"the LORD God formed the man from the dust of the ground and breathed into his nostrils the breath of life, and the man became a living being." (Gen.2:7)
Please tell me in what sense is this allegorical. Are you really trying to make sense or are you just trading everything off for the sake of preference of opinion? I really cannot see how I am being unreasonable here.
It's a theological proposition in opposition to the pagan creation narratives of the Middle East.
Genesis 1 begins similarly enough to narratives such as the Enuma Elish which begins,
"When the heavens above were not yet named, nor the earth below pronounced by name, Apsu, the first one, their begetter, and maker Tiamat, who bore them all, had mixed their waters together, but had not formed pastures, nor discovered reed-beds; when yet no gods were manifest, nor names pronounced, nor destinies decreed, then gods were born with them."
Apsu is the masculine personalization of the underground waters, whereas Tiamat is the [feminine] ocean, the chaotic depths.
Look at how Genesis 1 puts it,
"the earth was a formless wasteland, and darkness covered the abyss, while a mighty wind swept over the waters." (verse 2)
However in the narrative in Genesis, the chaos and formlessness does not precede God, nor is He in any way identified with the current chaotic and formlessness.
"In the beginning, when God created the heavens and the earth,"
Here the God is prior to and distinct from from the formless and chaotic waters.
God is above and prior to the Apsu and the Tiamat, and these do not have personalizations in the Genesis narrative. They are wholly demoted to impersonal things.
God is prior to these in Genesis, where in the Enuma Elish the gods come out from the chaotic and formless watery depths.
In the Enuma Elish the gods are borne out of this formless chaos, and they themselves are a violent, disorderly lot, and they must compete and fight amongst themselves to form a hierarchy of divinity. The creation of the world is disorganized and chaotic, land and luminaries and beasts and man are all part of this chaotic primeval war of the gods.
Contrast this with Genesis, "And God said, Let there be..." It is with purpose, this God who exists before anything proclaims by the power of His word all things into existence.
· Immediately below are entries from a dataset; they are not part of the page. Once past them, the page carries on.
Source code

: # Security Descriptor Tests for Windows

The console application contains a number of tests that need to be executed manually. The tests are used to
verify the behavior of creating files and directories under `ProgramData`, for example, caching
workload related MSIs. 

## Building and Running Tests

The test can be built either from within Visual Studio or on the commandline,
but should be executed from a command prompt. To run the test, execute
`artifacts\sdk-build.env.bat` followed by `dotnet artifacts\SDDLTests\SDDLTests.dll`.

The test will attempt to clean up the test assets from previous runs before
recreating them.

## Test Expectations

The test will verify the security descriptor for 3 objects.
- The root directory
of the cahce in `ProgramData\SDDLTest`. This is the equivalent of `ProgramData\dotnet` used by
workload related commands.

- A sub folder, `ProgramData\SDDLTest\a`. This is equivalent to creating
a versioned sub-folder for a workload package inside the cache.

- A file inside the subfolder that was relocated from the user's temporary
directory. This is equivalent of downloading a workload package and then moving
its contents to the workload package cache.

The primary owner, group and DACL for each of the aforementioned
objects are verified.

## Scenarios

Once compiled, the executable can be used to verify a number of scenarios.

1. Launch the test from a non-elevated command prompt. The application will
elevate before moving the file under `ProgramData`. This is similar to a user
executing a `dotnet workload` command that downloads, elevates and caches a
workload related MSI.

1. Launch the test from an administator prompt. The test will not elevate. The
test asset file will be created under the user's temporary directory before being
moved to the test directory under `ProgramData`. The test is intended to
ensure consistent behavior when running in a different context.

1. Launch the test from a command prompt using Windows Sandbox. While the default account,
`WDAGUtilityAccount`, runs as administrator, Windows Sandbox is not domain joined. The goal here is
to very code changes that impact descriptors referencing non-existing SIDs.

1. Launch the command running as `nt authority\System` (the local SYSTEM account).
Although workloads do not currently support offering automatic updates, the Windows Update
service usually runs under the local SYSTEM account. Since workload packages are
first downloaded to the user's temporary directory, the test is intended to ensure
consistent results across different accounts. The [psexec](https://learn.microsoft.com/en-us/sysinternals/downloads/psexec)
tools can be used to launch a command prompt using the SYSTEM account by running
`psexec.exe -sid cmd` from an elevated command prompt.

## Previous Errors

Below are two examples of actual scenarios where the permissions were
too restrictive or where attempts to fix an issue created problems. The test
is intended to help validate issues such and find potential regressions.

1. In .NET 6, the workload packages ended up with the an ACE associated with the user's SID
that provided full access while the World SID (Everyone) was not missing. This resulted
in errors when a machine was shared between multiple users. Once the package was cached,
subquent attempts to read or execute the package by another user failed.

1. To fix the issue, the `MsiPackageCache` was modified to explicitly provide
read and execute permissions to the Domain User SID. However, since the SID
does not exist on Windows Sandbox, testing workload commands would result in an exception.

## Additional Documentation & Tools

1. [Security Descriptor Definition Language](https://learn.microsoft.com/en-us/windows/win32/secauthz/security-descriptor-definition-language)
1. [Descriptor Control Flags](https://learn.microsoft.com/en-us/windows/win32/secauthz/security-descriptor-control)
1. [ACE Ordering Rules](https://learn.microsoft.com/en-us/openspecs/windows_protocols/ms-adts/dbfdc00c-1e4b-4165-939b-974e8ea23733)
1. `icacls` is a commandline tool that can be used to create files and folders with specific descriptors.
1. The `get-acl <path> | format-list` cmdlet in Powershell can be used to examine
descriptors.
In doing so Genesis dimisses the notion of creation as chaotic, it is summarily purposeful, direct and deliberate. Each stage of creation is an act of the one God done with purpose and deliberation.
It is a theological statement, a deliberate subversion of the creation motifs and narratives of the Canaanites and other cultures surrounding Israel, and forms the beginning of the grand pre-historic and pre-Abrahamic narrative, a mythos which turns well known motifs and narratives into a narrative prologue leading up to the Call of Abraham out from Ur. The whole of Genesis serves as a sort of Prologue, the real meat of Israel's story being told begins with Moses in the Exodus, but it has to be set up. We therefore need the Prologue, which tells us about this God who liberated Israel out from Egypt; He is the God who created all things, He is above and before all so-called gods. He, not any of the other so-called gods, was the One who sent the Deluge so prominant in Near East mythology; but He is also the One who called Abraham out from ur. He promised Abraham a son of promise, Isaac, and then chose Jacob among his sons, whom He renamed Israel. And Jacob's sons are the twelve patriarchs from whom the Childre of Israel are so named, and due to the work of this one God through the tragedy-turned-triumph of Joseph the Israelites found their way in the land of Egypt.
And here, here is where the story really begins, the defining moment for Israel. For this God reveals Himself to Moses in the burning bush, and subsequently liberates Israel out from bondage, and then gives them His Torah on Mt. Sinai, making His Everlasting Covenant with them. They are His people, He is their God.
That the ancient Hebrews combined history, legend and myth into an interwoven tapestry of narrative is far from unusual, all ancient people did this. What, for the Christian, makes this narrative stand out of single importance--indeed as the inspired and written word of God--is what these myths tell us about our God, the very God who came and revealed Himself through His Incarnate Son and Word, our Lord Jesus Christ.